Dataset entries.
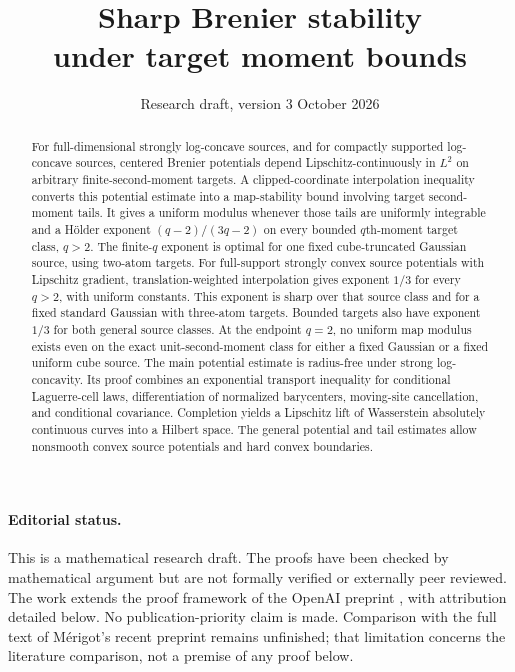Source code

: \documentclass[11pt]{article}
\title{Sharp Brenier stability\\under target moment bounds}
\author{}
\date{Research draft, version 3\quad 7 October 2026}
\numberwithin{equation}{section}
\theoremstyle{remark}
\begin{document}
\maketitle
\vspace{-1.5em}
\begin{abstract}
For full-dimensional strongly log-concave sources, and for compactly supported log-concave sources, centered Brenier potentials depend Lipschitz-continuously in $L^2$ on arbitrary finite-second-moment targets. A clipped-coordinate interpolation inequality converts this potential estimate into a map-stability bound involving target second-moment tails. It gives a uniform modulus whenever those tails are uniformly integrable and a H\"older exponent $(q-2)/(3q-2)$ on every bounded $q$th-moment target class, $q>2$. The finite-$q$ exponent is optimal for one fixed cube-truncated Gaussian source, using two-atom targets. For full-support strongly convex source potentials with Lipschitz gradient, translation-weighted interpolation gives exponent $1/3$ for every $q>2$, with uniform constants. This exponent is sharp over that source class and for a fixed standard Gaussian with three-atom targets. Bounded targets also have exponent $1/3$ for both general source classes. At the endpoint $q=2$, no uniform map modulus exists even on the exact unit-second-moment class for either a fixed Gaussian or a fixed uniform cube source. The main potential estimate is radius-free under strong log-concavity. Its proof combines an exponential transport inequality for conditional Laguerre-cell laws, differentiation of normalized barycenters, moving-site cancellation, and conditional covariance. Completion yields a Lipschitz lift of Wasserstein absolutely continuous curves into a Hilbert space. The general potential and tail estimates allow nonsmooth convex source potentials and hard convex boundaries.
\end{abstract}

\paragraph{Editorial status.}
This is a mathematical research draft. The proofs have been checked by mathematical argument but are not formally verified or externally peer reviewed. The work extends the proof framework of the OpenAI preprint \cite{OpenAI2026}, with attribution detailed below. No publication-priority claim is made. Comparison with the full text of M\'erigot's recent preprint \cite{Merigot2026} remains unfinished; that limitation concerns the literature comparison, not a premise of any proof below.
\end{document}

Exercise. The listing above must be repeated exactly. Its pictures are not part of the copy.

Task result.
Source code

: \documentclass[11pt]{article}
\title{Sharp Brenier stability\\under target moment bounds}
\author{}
\date{Research draft, version 3\quad 7 October 2026}
\numberwithin{equation}{section}
\theoremstyle{remark}
\begin{document}
\maketitle
\vspace{-1.5em}
\begin{abstract}
For full-dimensional strongly log-concave sources, and for compactly supported log-concave sources, centered Brenier potentials depend Lipschitz-continuously in $L^2$ on arbitrary finite-second-moment targets. A clipped-coordinate interpolation inequality converts this potential estimate into a map-stability bound involving target second-moment tails. It gives a uniform modulus whenever those tails are uniformly integrable and a H\"older exponent $(q-2)/(3q-2)$ on every bounded $q$th-moment target class, $q>2$. The finite-$q$ exponent is optimal for one fixed cube-truncated Gaussian source, using two-atom targets. For full-support strongly convex source potentials with Lipschitz gradient, translation-weighted interpolation gives exponent $1/3$ for every $q>2$, with uniform constants. This exponent is sharp over that source class and for a fixed standard Gaussian with three-atom targets. Bounded targets also have exponent $1/3$ for both general source classes. At the endpoint $q=2$, no uniform map modulus exists even on the exact unit-second-moment class for either a fixed Gaussian or a fixed uniform cube source. The main potential estimate is radius-free under strong log-concavity. Its proof combines an exponential transport inequality for conditional Laguerre-cell laws, differentiation of normalized barycenters, moving-site cancellation, and conditional covariance. Completion yields a Lipschitz lift of Wasserstein absolutely continuous curves into a Hilbert space. The general potential and tail estimates allow nonsmooth convex source potentials and hard convex boundaries.
\end{abstract}

\paragraph{Editorial status.}
This is a mathematical research draft. The proofs have been checked by mathematical argument but are not formally verified or externally peer reviewed. The work extends the proof framework of the OpenAI preprint \cite{OpenAI2026}, with attribution detailed below. No publication-priority claim is made. Comparison with the full text of M\'erigot's recent preprint \cite{Merigot2026} remains unfinished; that limitation concerns the literature comparison, not a premise of any proof below.
\end{document}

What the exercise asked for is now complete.